The ash tree is an important part of Wabanaki history and culture, says Associate Professor of History Joe Hall. That’s why he keeps a hunk of the hardwood — a gift from one teacher to another — in his Pettengill Hall office.
An expert on Native American interactions with Europeans in Colonial times, Hall is well-versed in the history of the five nations of the Wabanaki Confederacy that lived in Maine, New Brunswick, Nova Scotia, and eastern Quebec.
In the origin story of one tribe, the Penobscot Nation, the cultural hero Gluskabe splits an ash tree with his arrow, from which emerge the first Penobscot man and woman.
Native peoples in Maine have long used the wood of brown ash (also known as black ash) trees to make beautiful and functional baskets. Hall had learned about the importance of the ash tree from a number of Wabanaki educators, but even after living in Maine for 10 years, he had never actually seen such a tree.

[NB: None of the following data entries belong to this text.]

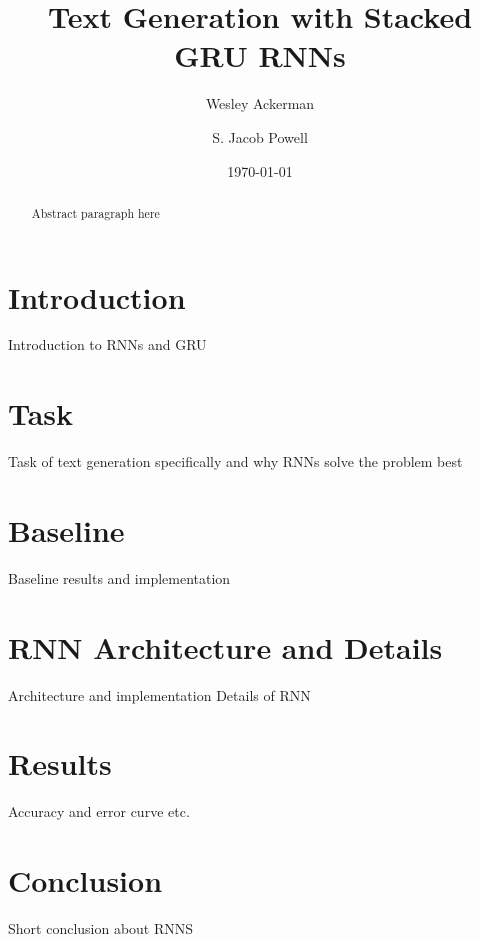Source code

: \documentclass[12pt]{article}
\title{Text Generation with Stacked GRU RNNs}
\author{Wesley Ackerman \and S. Jacob Powell}
\date{\today}
\begin{document}
\maketitle

\begin{abstract}
    Abstract paragraph here
\end{abstract}

\section{Introduction}
Introduction to RNNs and GRU

\section{Task}
Task of text generation specifically and why RNNs solve the problem best

\section{Baseline}
Baseline results and implementation

\section{RNN Architecture and Details}
Architecture and implementation Details of RNN

\section{Results}
Accuracy and error curve etc.

\section{Conclusion}
Short conclusion about RNNS
\end{document}
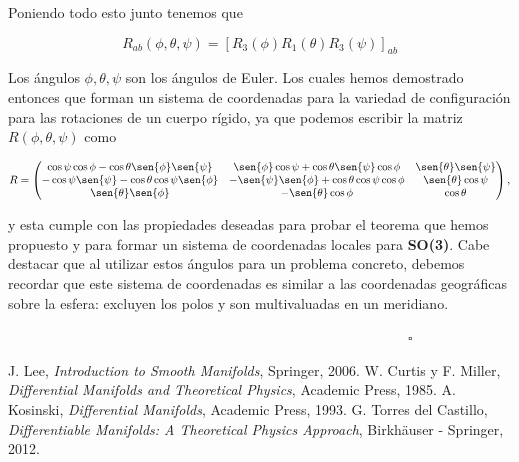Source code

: \documentclass[a4paper,10pt]{article}
\numberwithin{equation}{section}
\begin{document}
Poniendo todo esto junto tenemos que 

\begin{equation}
 R_{ab} (\phi,\theta,\psi) = [R_3(\phi)R_1(\theta)R_3(\psi)]_{ab}
\end{equation}

Los ángulos $\phi,\theta,\psi$ son los ángulos de Euler. Los cuales hemos demostrado 
entonces que forman un sistema de coordenadas para la variedad de configuración 
para las rotaciones de un cuerpo rígido, ya que podemos escribir la matriz $R(\phi,\theta,\psi)$
como 

\begin{equation*}
 R  = \begin{pmatrix}
              \cos{\psi}\cos{\phi} - \cos{\theta}\sen{\phi}\sen{\psi} & 
              \sen{\phi}\cos{\psi} + \cos{\theta}\sen{\psi}\cos{\phi} & 
              \sen{\theta}\sen{\psi} \\
	      -\cos{\psi}\sen{\psi} - \cos{\theta}\cos{\psi}\sen{\phi} & 
	      -\sen{\psi}\sen{\phi} + \cos{\theta}\cos{\psi}\cos{\phi} & 
	      \sen{\theta}\cos{\psi} \\
	      \sen{\theta}\sen{\phi} & -\sen{\theta}\cos{\phi} & \cos{\theta}
	     \end{pmatrix},
\end{equation*}

y esta cumple con las propiedades deseadas para probar el teorema que hemos propuesto 
y para formar un sistema de coordenadas locales para \textbf{SO(3)}. Cabe destacar 
que al utilizar estos ángulos para un problema concreto, debemos recordar que este 
sistema de coordenadas es similar a las coordenadas geográficas sobre la esfera: excluyen 
los polos y son multivaluadas en un meridiano.

$\hspace{12cm} \square$

\begin{thebibliography}{10}
J. Lee, \emph{Introduction to Smooth Manifolds}, Springer, 2006.
W. Curtis y F. Miller, \emph{Differential Manifolds and Theoretical Physics}, Academic 
Press, 1985.
A. Kosinski, \emph{Differential Manifolds}, Academic Press, 1993.
G. Torres del Castillo, \emph{Differentiable Manifolds: A Theoretical Physics Approach}, 
Birkhäuser - Springer, 2012.
\end{thebibliography}
\end{document}
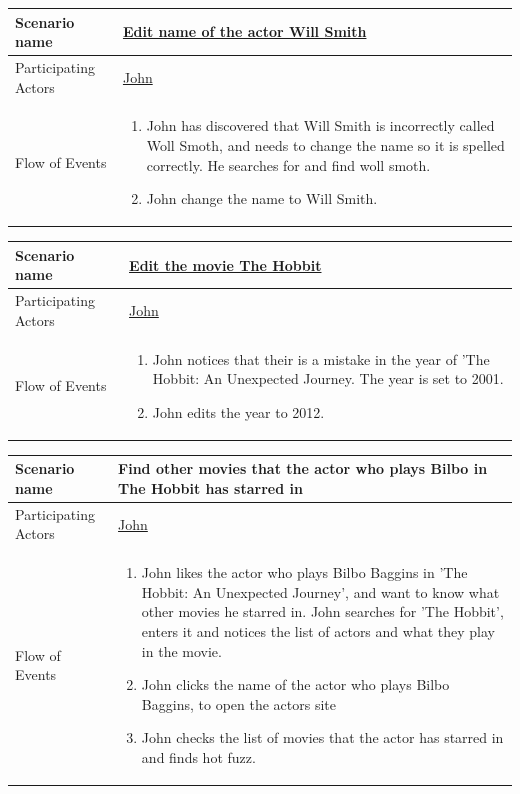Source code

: \begin{center}
	\begin{tabular}{ | l | p{10cm} |  }
		 \hline
		Scenario name & \underline{Edit name of the actor Will Smith}  \\ \hline
		Participating Actors & \underline{John} \\ \hline
		Flow of Events & \begin{enumerate}
						\item John has discovered that Will Smith is incorrectly called Woll Smoth, and needs to change the name so it is spelled correctly. He searches for and find woll smoth.
						\item John change the name to Will Smith.
						\end{enumerate}
						\\ \hline
						
	\end{tabular}
\end{center}

\begin{center}
	\begin{tabular}{ | l | p{10cm} |  }
		 \hline
		Scenario name & \underline{Edit the movie The Hobbit}  \\ \hline
		Participating Actors & \underline{John} \\ \hline
		Flow of Events & \begin{enumerate}
						\item John notices that their is a mistake in the year of 'The Hobbit: An Unexpected Journey. The year is set to 2001.
						\item John edits the year to 2012.
						\end{enumerate}
						\\ \hline
						
	\end{tabular}
\end{center}

\begin{center}
	\begin{tabular}{ | l | p{10cm} |  }
		 \hline
		Scenario name & Find other movies that the actor who plays Bilbo in The Hobbit has starred in  \\ \hline
		Participating Actors & \underline{John} \\ \hline
		Flow of Events & \begin{enumerate}
						\item John likes the actor who plays Bilbo Baggins in 'The Hobbit: An Unexpected Journey', and want to know what other movies he starred in.
						John searches for 'The Hobbit', enters it and notices the list of actors and what they play in the movie.
						\item John clicks the name of the actor who plays Bilbo Baggins, to open the actors site
						\item John checks the list of movies that the actor has starred in and finds hot fuzz.
						\end{enumerate}
						\\ \hline
	\end{tabular}
\end{center}

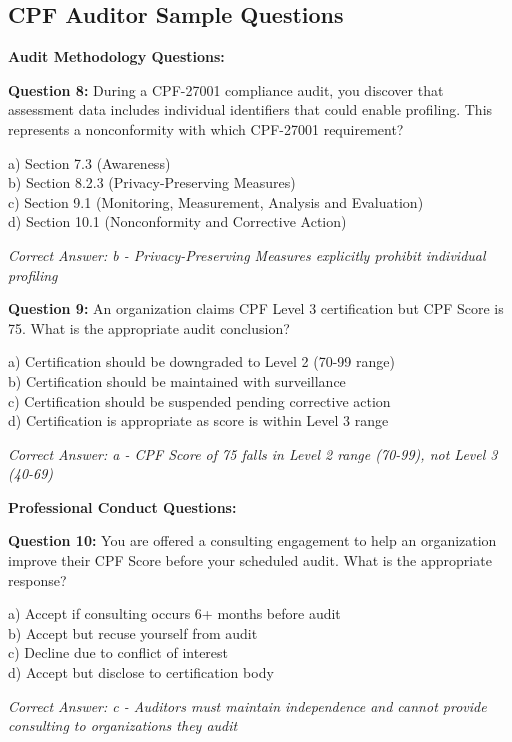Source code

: \documentclass[11pt,a4paper]{article}
\begin{document}
\subsection{CPF Auditor Sample Questions}

\textbf{Audit Methodology Questions:}

\textbf{Question 8:} During a CPF-27001 compliance audit, you discover that assessment data includes individual identifiers that could enable profiling. This represents a nonconformity with which CPF-27001 requirement?

a) Section 7.3 (Awareness)\\
b) Section 8.2.3 (Privacy-Preserving Measures)\\
c) Section 9.1 (Monitoring, Measurement, Analysis and Evaluation)\\
d) Section 10.1 (Nonconformity and Corrective Action)

\textit{Correct Answer: b - Privacy-Preserving Measures explicitly prohibit individual profiling}

\textbf{Question 9:} An organization claims CPF Level 3 certification but CPF Score is 75. What is the appropriate audit conclusion?

a) Certification should be downgraded to Level 2 (70-99 range)\\
b) Certification should be maintained with surveillance\\
c) Certification should be suspended pending corrective action\\
d) Certification is appropriate as score is within Level 3 range

\textit{Correct Answer: a - CPF Score of 75 falls in Level 2 range (70-99), not Level 3 (40-69)}

\textbf{Professional Conduct Questions:}

\textbf{Question 10:} You are offered a consulting engagement to help an organization improve their CPF Score before your scheduled audit. What is the appropriate response?

a) Accept if consulting occurs 6+ months before audit\\
b) Accept but recuse yourself from audit\\
c) Decline due to conflict of interest\\
d) Accept but disclose to certification body

\textit{Correct Answer: c - Auditors must maintain independence and cannot provide consulting to organizations they audit}
\end{document}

That changed one day about five years ago during a visit to his sons’ Auburn elementary school, where he ended up talking trees with one of their science teachers, Jim Chandler. “Can you show me what an ash tree looks like?” Hall asked.
Chandler took him into the woods behind the school and said, “This is an ash tree.” Hall also learned how to identify the species and what kind of soil it grows in.
Hall then explained his interest in Wabanakis and that ash trees really matter a great deal to them. “Oh, I have something you might want,” replied Chandler, who went back into his office and returned with a piece of splintered brown ash that showed “both what the wood looks like and how it is that you actually turn this strong, hard wood into splints for weaving baskets,” Hall says.
As Hall has learned from Wabanaki basketmakers, to create the ash strips called splints, you whack the wood with the back of an axe or other blunt instrument. That separates the growth rings so eventually they peel off. A tool called a splitter may be used to make the first splints even smaller and thinner.
These strips are ideal for weaving a basket. “If you’ve ever held a wooden baseball bat,” Hall says, “you get a sense how solid and dense ash is. These strands also show how flexible it is, so the tree can be used to make baskets that are incredibly light and strong. They’re really marvelous constructions.”
This important Wabanaki tradition is now threatened by an invasive beetle species from eastern Asia, the emerald ash borer, that since 2002 has gradually spread from Michigan and other parts of the Midwest into New York and more recently Maine.
Hall shows the piece of ash to students so they can appreciate how Wabanakis turn wood into a basket, “because it doesn’t immediately make sense that you can make wood weavable,” he says. It’s also a reminder that “there’s nothing in our lives that isn’t made from other things, things that we all depend on in our connections to the world around us, such as the trees that surround us.”
Most of the time, Hall’s prized possession sits on a shelf facing his computer so he can look at it as he works. “It provides me with this connection to the people — Wabanakis and non-Indians — who have educated my children and also educated me.”